**WORK REQUIRED:** Every record here should be printed again exactly.

**INPUT RECORDS:**
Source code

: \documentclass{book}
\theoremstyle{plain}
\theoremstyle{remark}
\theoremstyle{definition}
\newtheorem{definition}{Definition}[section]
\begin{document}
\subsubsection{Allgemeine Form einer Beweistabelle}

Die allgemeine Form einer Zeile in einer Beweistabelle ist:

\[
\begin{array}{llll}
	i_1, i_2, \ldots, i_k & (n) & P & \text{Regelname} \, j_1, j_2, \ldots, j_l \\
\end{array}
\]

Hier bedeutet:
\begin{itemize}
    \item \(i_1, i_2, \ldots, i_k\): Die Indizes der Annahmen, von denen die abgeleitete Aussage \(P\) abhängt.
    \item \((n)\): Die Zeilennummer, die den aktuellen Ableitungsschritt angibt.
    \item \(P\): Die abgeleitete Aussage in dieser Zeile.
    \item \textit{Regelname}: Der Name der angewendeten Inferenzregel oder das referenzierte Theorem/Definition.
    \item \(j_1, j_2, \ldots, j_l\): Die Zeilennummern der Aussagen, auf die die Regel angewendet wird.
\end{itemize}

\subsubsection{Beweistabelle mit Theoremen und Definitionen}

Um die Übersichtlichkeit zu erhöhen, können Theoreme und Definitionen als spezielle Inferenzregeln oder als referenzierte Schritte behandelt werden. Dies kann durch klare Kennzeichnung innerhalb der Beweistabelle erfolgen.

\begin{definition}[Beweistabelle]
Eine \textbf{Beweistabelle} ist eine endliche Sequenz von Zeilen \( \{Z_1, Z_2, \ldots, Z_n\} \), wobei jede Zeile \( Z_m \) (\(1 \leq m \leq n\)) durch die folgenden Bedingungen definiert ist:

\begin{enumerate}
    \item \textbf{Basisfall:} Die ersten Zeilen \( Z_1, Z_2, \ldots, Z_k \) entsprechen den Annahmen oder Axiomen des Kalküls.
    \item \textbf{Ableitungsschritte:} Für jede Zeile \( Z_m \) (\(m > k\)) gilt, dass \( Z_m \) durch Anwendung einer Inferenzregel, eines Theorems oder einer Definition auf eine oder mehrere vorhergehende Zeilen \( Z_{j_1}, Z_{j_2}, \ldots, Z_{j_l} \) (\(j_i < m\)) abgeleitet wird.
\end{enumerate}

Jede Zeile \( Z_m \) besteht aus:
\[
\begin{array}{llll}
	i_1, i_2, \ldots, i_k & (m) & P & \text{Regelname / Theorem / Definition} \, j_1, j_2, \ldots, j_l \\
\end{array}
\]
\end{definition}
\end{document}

**EXERCISE ANSWER:**
Source code

: \documentclass{book}
\theoremstyle{plain}
\theoremstyle{remark}
\theoremstyle{definition}
\newtheorem{definition}{Definition}[section]
\begin{document}
\subsubsection{Allgemeine Form einer Beweistabelle}

Die allgemeine Form einer Zeile in einer Beweistabelle ist:

\[
\begin{array}{llll}
	i_1, i_2, \ldots, i_k & (n) & P & \text{Regelname} \, j_1, j_2, \ldots, j_l \\
\end{array}
\]

Hier bedeutet:
\begin{itemize}
    \item \(i_1, i_2, \ldots, i_k\): Die Indizes der Annahmen, von denen die abgeleitete Aussage \(P\) abhängt.
    \item \((n)\): Die Zeilennummer, die den aktuellen Ableitungsschritt angibt.
    \item \(P\): Die abgeleitete Aussage in dieser Zeile.
    \item \textit{Regelname}: Der Name der angewendeten Inferenzregel oder das referenzierte Theorem/Definition.
    \item \(j_1, j_2, \ldots, j_l\): Die Zeilennummern der Aussagen, auf die die Regel angewendet wird.
\end{itemize}

\subsubsection{Beweistabelle mit Theoremen und Definitionen}

Um die Übersichtlichkeit zu erhöhen, können Theoreme und Definitionen als spezielle Inferenzregeln oder als referenzierte Schritte behandelt werden. Dies kann durch klare Kennzeichnung innerhalb der Beweistabelle erfolgen.

\begin{definition}[Beweistabelle]
Eine \textbf{Beweistabelle} ist eine endliche Sequenz von Zeilen \( \{Z_1, Z_2, \ldots, Z_n\} \), wobei jede Zeile \( Z_m \) (\(1 \leq m \leq n\)) durch die folgenden Bedingungen definiert ist:

\begin{enumerate}
    \item \textbf{Basisfall:} Die ersten Zeilen \( Z_1, Z_2, \ldots, Z_k \) entsprechen den Annahmen oder Axiomen des Kalküls.
    \item \textbf{Ableitungsschritte:} Für jede Zeile \( Z_m \) (\(m > k\)) gilt, dass \( Z_m \) durch Anwendung einer Inferenzregel, eines Theorems oder einer Definition auf eine oder mehrere vorhergehende Zeilen \( Z_{j_1}, Z_{j_2}, \ldots, Z_{j_l} \) (\(j_i < m\)) abgeleitet wird.
\end{enumerate}

Jede Zeile \( Z_m \) besteht aus:
\[
\begin{array}{llll}
	i_1, i_2, \ldots, i_k & (m) & P & \text{Regelname / Theorem / Definition} \, j_1, j_2, \ldots, j_l \\
\end{array}
\]
\end{definition}
\end{document}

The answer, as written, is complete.